Aim.  This paper is a report of a review that aimed to describe the phenomenon of psychological resistance to insulin therapy from the perspective of adults with type 2 diabetes mellitus.

Background.  Although the benefits of insulin for people with diabetes who are poorly controlled by oral agents have been established, delay in transition to insulin treatment is common. An understanding of the barriers to insulin from the client’s viewpoint provides information to facilitate appropriate and effective care.

Data sources.  Searches were carried out between 1999 and 2009 using computerized databases, three in English language and one in Chinese.

Review methods.  Review design was a mixed-method systematic review, and data abstraction and synthesis were undertaken by thematic synthesis.

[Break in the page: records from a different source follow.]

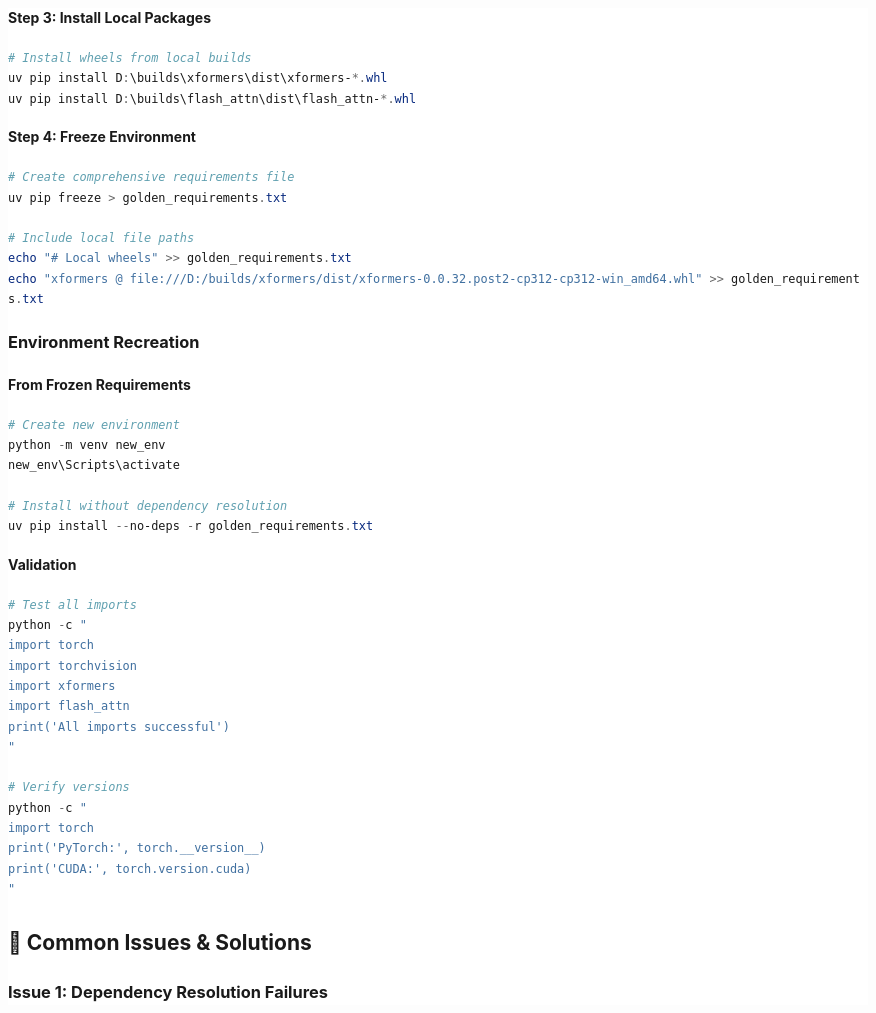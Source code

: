 #### Step 3: Install Local Packages
```powershell
# Install wheels from local builds
uv pip install D:\builds\xformers\dist\xformers-*.whl
uv pip install D:\builds\flash_attn\dist\flash_attn-*.whl
```

#### Step 4: Freeze Environment
```powershell
# Create comprehensive requirements file
uv pip freeze > golden_requirements.txt

# Include local file paths
echo "# Local wheels" >> golden_requirements.txt
echo "xformers @ file:///D:/builds/xformers/dist/xformers-0.0.32.post2-cp312-cp312-win_amd64.whl" >> golden_requirements.txt
```

### Environment Recreation

#### From Frozen Requirements
```powershell
# Create new environment
python -m venv new_env
new_env\Scripts\activate

# Install without dependency resolution
uv pip install --no-deps -r golden_requirements.txt
```

#### Validation
```powershell
# Test all imports
python -c "
import torch
import torchvision
import xformers
import flash_attn
print('All imports successful')
"

# Verify versions
python -c "
import torch
print('PyTorch:', torch.__version__)
print('CUDA:', torch.version.cuda)
"
```

## 🚨 Common Issues & Solutions

### Issue 1: Dependency Resolution Failures
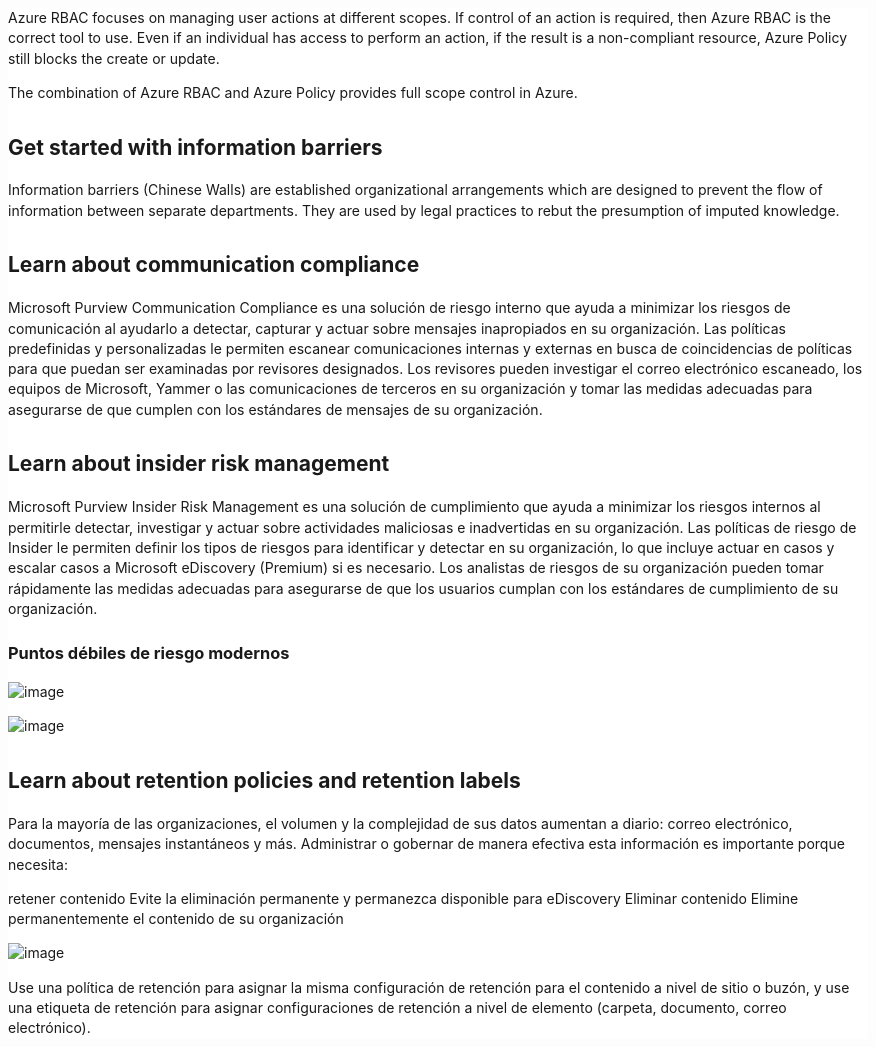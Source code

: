 Azure RBAC focuses on managing user actions at different scopes. If control of an action is required, then Azure RBAC is the correct tool to use. Even if an individual has access to perform an action, if the result is a non-compliant resource, Azure Policy still blocks the create or update.

The combination of Azure RBAC and Azure Policy provides full scope control in Azure.
 
 ## Get started with information barriers
 
 Information barriers (Chinese Walls) are established organizational arrangements which are designed to prevent the flow of information between separate departments. They are used by legal practices to rebut the presumption of imputed knowledge.
 
 ## Learn about communication compliance
 
 Microsoft Purview Communication Compliance es una solución de riesgo interno que ayuda a minimizar los riesgos de comunicación al ayudarlo a detectar, capturar y actuar sobre mensajes inapropiados en su organización. Las políticas predefinidas y personalizadas le permiten escanear comunicaciones internas y externas en busca de coincidencias de políticas para que puedan ser examinadas por revisores designados. Los revisores pueden investigar el correo electrónico escaneado, los equipos de Microsoft, Yammer o las comunicaciones de terceros en su organización y tomar las medidas adecuadas para asegurarse de que cumplen con los estándares de mensajes de su organización.
 
 ## Learn about insider risk management
 
 Microsoft Purview Insider Risk Management es una solución de cumplimiento que ayuda a minimizar los riesgos internos al permitirle detectar, investigar y actuar sobre actividades maliciosas e inadvertidas en su organización. Las políticas de riesgo de Insider le permiten definir los tipos de riesgos para identificar y detectar en su organización, lo que incluye actuar en casos y escalar casos a Microsoft eDiscovery (Premium) si es necesario. Los analistas de riesgos de su organización pueden tomar rápidamente las medidas adecuadas para asegurarse de que los usuarios cumplan con los estándares de cumplimiento de su organización.
 
 ### Puntos débiles de riesgo modernos
 
 ![image](https://user-images.githubusercontent.com/63270579/197597877-45c07de1-b826-4e28-9eda-b0b619f7ab2a.png)

 ![image](https://user-images.githubusercontent.com/63270579/197597969-9a78f402-c031-4393-8849-45941581e2b3.png)

## Learn about retention policies and retention labels

Para la mayoría de las organizaciones, el volumen y la complejidad de sus datos aumentan a diario: correo electrónico, documentos, mensajes instantáneos y más. Administrar o gobernar de manera efectiva esta información es importante porque necesita:

retener contenido	Evite la eliminación permanente y permanezca disponible para eDiscovery
Eliminar contenido	Elimine permanentemente el contenido de su organización

![image](https://user-images.githubusercontent.com/63270579/197599076-8031989f-a52d-471a-b956-4041d74dbc14.png)


Use una política de retención para asignar la misma configuración de retención para el contenido a nivel de sitio o buzón, y use una etiqueta de retención para asignar configuraciones de retención a nivel de elemento (carpeta, documento, correo electrónico).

Reviewed articles were restricted to adults with type 2 diabetes and published in English or Chinese.

Results.  Sixteen articles were included. For adults with type 2 diabetes, psychological resistance to insulin therapy could be explained by five themes. Three themes were categorized as cognitive appraisal, including ‘people do not see the necessity for insulin and actively seek ways to control blood sugars without insulin’, ‘people have a holistic view of the consequences of insulin’ and ‘people see insulin therapy as less feasible’. Two themes were categorized as emotional reactions: ‘people see insulin as a source of fear/anxiety’, and ‘the necessity to start insulin therapy has a very negative connotation for them and is associated with dysfunctional emotions’.

Conclusion.  Psychological resistance to insulin therapy can result from a range of personal viewpoints involving cognitive appraisal and/or emotional reactions.